[Input data — start]
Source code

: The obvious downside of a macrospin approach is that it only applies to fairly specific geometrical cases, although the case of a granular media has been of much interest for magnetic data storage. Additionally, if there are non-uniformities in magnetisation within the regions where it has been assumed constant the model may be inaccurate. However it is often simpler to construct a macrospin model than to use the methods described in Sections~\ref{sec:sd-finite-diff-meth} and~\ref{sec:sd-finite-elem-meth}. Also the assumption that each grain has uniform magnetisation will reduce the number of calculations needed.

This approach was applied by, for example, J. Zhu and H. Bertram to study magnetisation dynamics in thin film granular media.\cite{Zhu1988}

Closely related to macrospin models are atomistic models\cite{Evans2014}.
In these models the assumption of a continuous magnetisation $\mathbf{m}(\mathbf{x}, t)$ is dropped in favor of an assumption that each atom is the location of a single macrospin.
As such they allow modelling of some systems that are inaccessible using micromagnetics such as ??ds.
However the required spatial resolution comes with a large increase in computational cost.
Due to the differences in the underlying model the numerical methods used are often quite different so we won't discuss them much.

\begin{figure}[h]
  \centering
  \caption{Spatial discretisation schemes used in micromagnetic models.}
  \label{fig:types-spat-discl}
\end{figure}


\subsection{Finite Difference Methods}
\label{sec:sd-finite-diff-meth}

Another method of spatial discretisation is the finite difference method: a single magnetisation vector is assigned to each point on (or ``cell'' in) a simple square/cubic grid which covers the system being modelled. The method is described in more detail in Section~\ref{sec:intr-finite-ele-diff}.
[Input data — finish]
**Task:** Which of the lines above hold the string "label"? Copy each one.

**Exercise result:**
  \label{fig:types-spat-discl}
\label{sec:sd-finite-diff-meth}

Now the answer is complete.